The Negative Pricing Risk That Must Be Addressed
Romania is not without its challenges, and serious market participants understand this. The country faces a specific negative pricing risk that is sharper than many Western European markets, even if the frequency of negative price hours is lower.
Research from Synertics, analysing 11 European countries between November 2024 and October 2025, placed Romania in a category of markets where limited grid infrastructure creates extreme market volatility. When negative pricing events occur in Romania, they can reach minus 7 to minus 10 euros per megawatt-hour, even though the share of energy exposed to such periods remains lower than in solar-saturated Western markets. Solar assets are more affected than wind due to the simultaneous midday generation profile.

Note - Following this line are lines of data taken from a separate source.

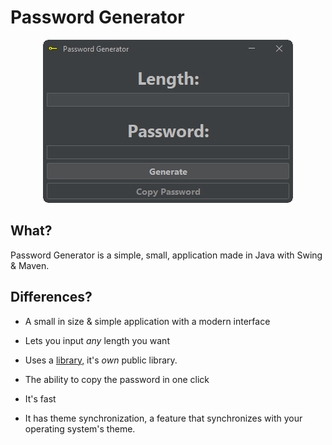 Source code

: # Password Generator

<p align="center">
  <img src="https://raw.githubusercontent.com/Hedreon/PasswordGenerator/main/src/main/resources/app.png">
</p>

## What?

Password Generator is a simple, small, application made in Java with Swing & Maven.

## Differences?

- A small in size & simple application with a modern interface

- Lets you input *any* length you want

- Uses a [library,](https://github.com/Hedreon/PasswordGenerator/tree/main/src/main/java/com/hedreon/passwordgenerator/lib) it's *own* public library.

- The ability to copy the password in one click

- It's fast

- It has theme synchronization, a feature that synchronizes with your operating system's theme.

This matters for PPA pricing conversations at the London summit. Corporate buyers and their advisors are now significantly more sophisticated about cannibalisation risk and negative-price exposure than they were even two years ago. Developers who walk into those matchmaking sessions without a clear answer to the question of how their Romanian assets handle settlement during negative price periods will find it harder to close.
The broader structural answer is hybridisation with battery energy storage. Romania’s October 2025 milestone of its first publicly announced BESS optimisation deal, a 202 megawatt per 404 megawatt-hour standalone system owned by Swedish operator Repono, is a signal that the storage market is beginning to materialise. The second CfD auction explicitly included provisions for the integration of storage into energy markets. Projects that can pair solar generation with even modest battery capacity fundamentally change their capture rate profile and their attractiveness to sophisticated offtakers.
At RPR Europe this week, hybrid PPAs pairing wind or solar with BESS are expected to be among the most discussed contracting innovations. Romanian developers who can credibly present a hybridised revenue story are entering those conversations with a meaningful advantage over those still structuring pure-play solar offtake.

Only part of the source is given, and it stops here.